At a recent meeting held in Chamberlain, the SDSMA’s 78-member Council of Physicians unanimously voted to support a petition opposing not only Powertech’s proposed Dewey-Burdock ISL uranium mining project in the Southern Hills, but uranium mining of any type in the Black Hills Area.

“The vote was held after a careful and thoughtful discussion,” SDSMA President Dr. Daniel Heinemann said in a prepared statement Monday afternoon. “The health and safety of the public is of paramount concern to the SDSMA when considering issues such as this.”

Alternate SDSMA councilor and former District 9 (Black Hills Area) representative Dr. Kevin Weiland brought the petition, drafted by retired Deadwood-area physician Dr. Don Kelley, before the group.

The petition cited the following reasons for opposition of uranium mining in the Black Hills, among others:

• The “real possibility of underground water-supply contamination with radionuclides and other heavy metals exists” due to potential communication between the mined Inyan Kara aquifer and other aquifers.

• Records of other ISL uranium mines detailing “frequent unanticipated consequences due to leaks and excursions of mining fluids.”

• The acceptance by the U.S. Nuclear Regulatory Commission that “the restoration of an ISL-mined aquifer to pre-mining water quality is … an impossibility.”

• The risk that “routine features of such mines, such as settling ponds and surface spraying of treated water,” could result in “ground and atmospheric contamination with radioactive and otherwise toxic elements.”
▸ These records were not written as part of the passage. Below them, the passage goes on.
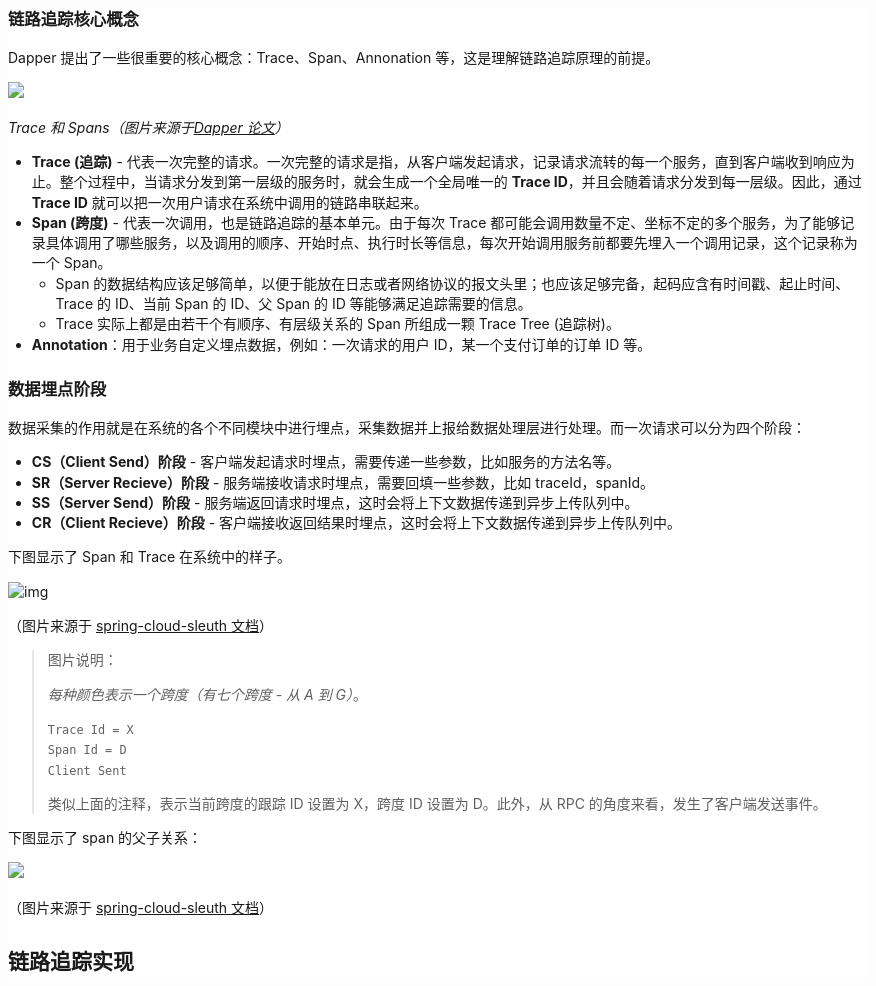 ### 链路追踪核心概念

Dapper 提出了一些很重要的核心概念：Trace、Span、Annonation 等，这是理解链路追踪原理的前提。

![](F:/Java_notes/images-master/snap/20230413161335.png)

_Trace 和 Spans（图片来源于[Dapper 论文](https://static.googleusercontent.com/media/research.google.com/zh-CN//archive/papers/dapper-2010-1.pdf)）_

- **Trace (追踪)** - 代表一次完整的请求。一次完整的请求是指，从客户端发起请求，记录请求流转的每一个服务，直到客户端收到响应为止。整个过程中，当请求分发到第一层级的服务时，就会生成一个全局唯一的 **Trace ID**，并且会随着请求分发到每一层级。因此，通过 **Trace ID** 就可以把一次用户请求在系统中调用的链路串联起来。
- **Span (跨度)** - 代表一次调用，也是链路追踪的基本单元。由于每次 Trace 都可能会调用数量不定、坐标不定的多个服务，为了能够记录具体调用了哪些服务，以及调用的顺序、开始时点、执行时长等信息，每次开始调用服务前都要先埋入一个调用记录，这个记录称为一个 Span。
  - Span 的数据结构应该足够简单，以便于能放在日志或者网络协议的报文头里；也应该足够完备，起码应含有时间戳、起止时间、Trace 的 ID、当前 Span 的 ID、父 Span 的 ID 等能够满足追踪需要的信息。
  - Trace 实际上都是由若干个有顺序、有层级关系的 Span 所组成一颗 Trace Tree (追踪树)。
- **Annotation**：用于业务自定义埋点数据，例如：一次请求的用户 ID，某一个支付订单的订单 ID 等。

### 数据埋点阶段

数据采集的作用就是在系统的各个不同模块中进行埋点，采集数据并上报给数据处理层进行处理。而一次请求可以分为四个阶段：

- **CS（Client Send）阶段** - 客户端发起请求时埋点，需要传递一些参数，比如服务的方法名等。
- **SR（Server Recieve）阶段** - 服务端接收请求时埋点，需要回填一些参数，比如 traceId，spanId。
- **SS（Server Send）阶段** - 服务端返回请求时埋点，这时会将上下文数据传递到异步上传队列中。
- **CR（Client Recieve）阶段** - 客户端接收返回结果时埋点，这时会将上下文数据传递到异步上传队列中。

下图显示了 Span 和 Trace 在系统中的样子。

![img](F:/Java_notes/images-master/snap/20220420092134.png)

（图片来源于 [spring-cloud-sleuth 文档](https://docs.spring.io/spring-cloud-sleuth/docs/current/reference/html/getting-started.html#getting-started-terminology)）

> 图片说明：
>
> *每种颜色表示一个跨度（有七个跨度 - 从 A 到 G）*。
>
> ```
> Trace Id = X
> Span Id = D
> Client Sent
> ```
>
> 类似上面的注释，表示当前跨度的跟踪 ID 设置为 X，跨度 ID 设置为 D。此外，从 RPC 的角度来看，发生了客户端发送事件。

下图显示了 span 的父子关系：

![](F:/Java_notes/images-master/snap/20230414173703.png)

（图片来源于 [spring-cloud-sleuth 文档](https://docs.spring.io/spring-cloud-sleuth/docs/current/reference/html/getting-started.html#getting-started-terminology)）

## 链路追踪实现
• The potential for bioaccumulation of these toxic elements in crops and grazing livestock.

• The notion that “Any (underscore SDSMA’s) increase in human radiation exposure above background levels is believed to be associated with a linearly increased risk of adverse health consequences, including increased incidence of cancer, birth defects, and other diseases.”
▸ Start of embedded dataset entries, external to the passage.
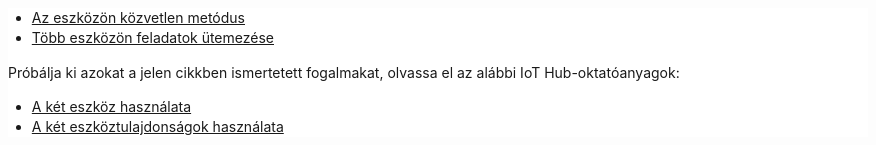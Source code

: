 * [Az eszközön közvetlen metódus][lnk-methods]
* [Több eszközön feladatok ütemezése][lnk-jobs]

Próbálja ki azokat a jelen cikkben ismertetett fogalmakat, olvassa el az alábbi IoT Hub-oktatóanyagok:

* [A két eszköz használata][lnk-twin-tutorial]
* [A két eszköztulajdonságok használata][lnk-twin-properties]



[lnk-endpoints]: iot-hub-devguide-endpoints.md
[lnk-quotas]: iot-hub-devguide-quotas-throttling.md
[lnk-sdks]: iot-hub-devguide-sdks.md
[lnk-query]: iot-hub-devguide-query-language.md
[lnk-jobs]: iot-hub-devguide-jobs.md
[lnk-identity]: iot-hub-devguide-identity-registry.md
[lnk-d2c]: iot-hub-devguide-messages-d2c.md
[lnk-methods]: iot-hub-devguide-direct-methods.md
[lnk-security]: iot-hub-devguide-security.md
[lnk-c2d-guidance]: iot-hub-devguide-c2d-guidance.md
[lnk-d2c-guidance]: iot-hub-devguide-d2c-guidance.md

[ISO8601]: https://en.wikipedia.org/wiki/ISO_8601
[RFC7232]: https://tools.ietf.org/html/rfc7232
[lnk-devguide-mqtt]: iot-hub-mqtt-support.md

[lnk-devguide-directmethods]: iot-hub-devguide-direct-methods.md
[lnk-devguide-jobs]: iot-hub-devguide-jobs.md
[lnk-twin-tutorial]: iot-hub-node-node-twin-getstarted.md
[lnk-twin-properties]: iot-hub-node-node-twin-how-to-configure.md
[lnk-twin-metadata]: iot-hub-devguide-device-twins.md#device-twin-metadata
[lnk-concurrency]: iot-hub-devguide-device-twins.md#optimistic-concurrency
[lnk-reconnection]: iot-hub-devguide-device-twins.md#device-reconnection-flow

[img-twin]: media/iot-hub-devguide-device-twins/twin.png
• The group’s assertion that “the loss of large volumes of water in such mining operations is not in the public interest” when “considering the projected future scarcity of uncontaminated fresh water in our semi-arid region.”

In a Sept. 23 letter to Dr. Kelley thanking him for drafting the proposal, Dr. Heinemann stated that “research indicates that in areas where uranium mining has been performed in the past there is a documented increase of testicular and ovarian cancer, leukemia, childhood bone cancer, miscarriages, infant death, congenital defects, genetic abnormalities and learning disorders in the population living near the site.”
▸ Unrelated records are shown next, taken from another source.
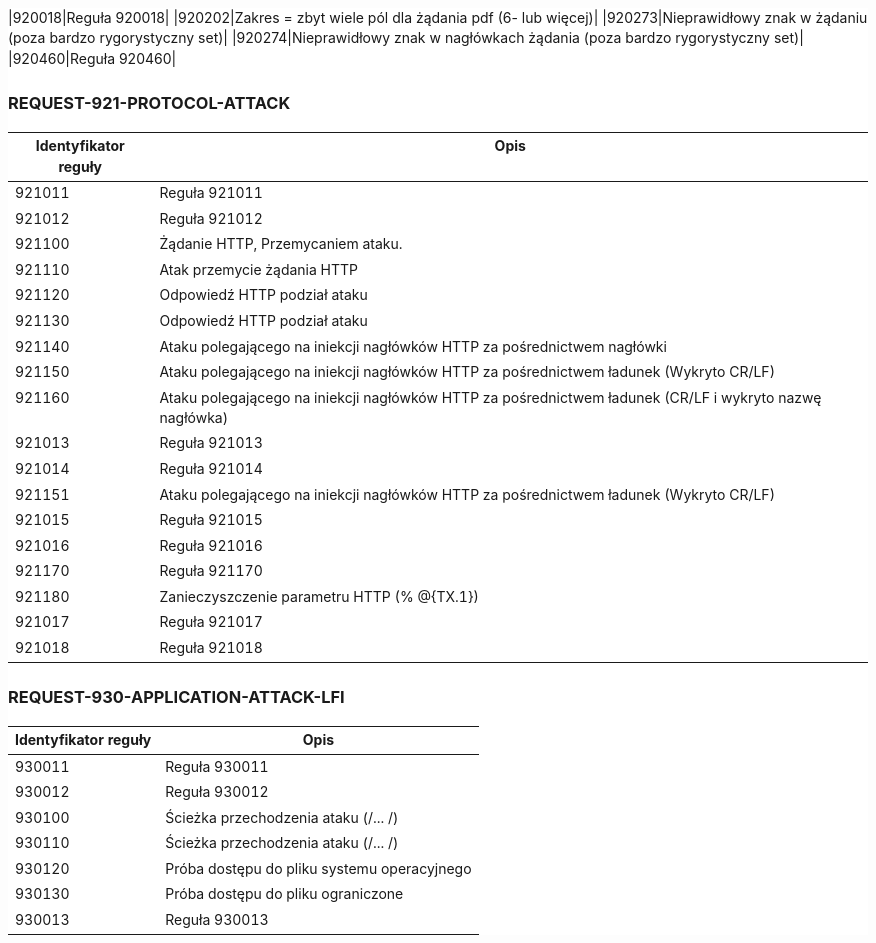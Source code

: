 |920018|Reguła 920018|
|920202|Zakres = zbyt wiele pól dla żądania pdf (6- lub więcej)|
|920273|Nieprawidłowy znak w żądaniu (poza bardzo rygorystyczny set)|
|920274|Nieprawidłowy znak w nagłówkach żądania (poza bardzo rygorystyczny set)|
|920460|Reguła 920460|

### <a name="crs921"></a> <p x-ms-format-detection="none">REQUEST-921-PROTOCOL-ATTACK</p>

|Identyfikator reguły|Opis|
|---|---|
|921011|Reguła 921011|
|921012|Reguła 921012|
|921100|Żądanie HTTP, Przemycaniem ataku.|
|921110|Atak przemycie żądania HTTP|
|921120|Odpowiedź HTTP podział ataku|
|921130|Odpowiedź HTTP podział ataku|
|921140|Ataku polegającego na iniekcji nagłówków HTTP za pośrednictwem nagłówki|
|921150|Ataku polegającego na iniekcji nagłówków HTTP za pośrednictwem ładunek (Wykryto CR/LF)|
|921160|Ataku polegającego na iniekcji nagłówków HTTP za pośrednictwem ładunek (CR/LF i wykryto nazwę nagłówka)|
|921013|Reguła 921013|
|921014|Reguła 921014|
|921151|Ataku polegającego na iniekcji nagłówków HTTP za pośrednictwem ładunek (Wykryto CR/LF)|
|921015|Reguła 921015|
|921016|Reguła 921016|
|921170|Reguła 921170|
|921180|Zanieczyszczenie parametru HTTP (% @{TX.1})|
|921017|Reguła 921017|
|921018|Reguła 921018|

### <a name="crs930"></a> <p x-ms-format-detection="none">REQUEST-930-APPLICATION-ATTACK-LFI</p>

|Identyfikator reguły|Opis|
|---|---|
|930011|Reguła 930011|
|930012|Reguła 930012|
|930100|Ścieżka przechodzenia ataku (/... /)|
|930110|Ścieżka przechodzenia ataku (/... /)|
|930120|Próba dostępu do pliku systemu operacyjnego|
|930130|Próba dostępu do pliku ograniczone|
|930013|Reguła 930013|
“That someone can come in that has never mined, and doesn’t have any proof that what they can do is going to be safe — sort of like the asbestos industry did … we just don’t want to see this happen,” Weiland said in a Monday afternoon interview with the Pioneer. “We don’t want to see some company come in and start profiting at the risk of our health.”

The Colorado Medical Society, the largest physician-based organization in the state, came out in opposition of ISL and open-pit uranium mining in November, 2007 in direct response to Powertech USA’s proposed “Centennial” ISL uranium mining project in Weld County, Colo., which has since stalled due to overwhelming opposition by a multitude of organizations in the state.

Weiland said the SDSMA is hoping to work with the Colorado Medical Society to formally present a collaborative proposal in opposition of uranium mining “period, not just in the Black Hills” to the American Medical Association.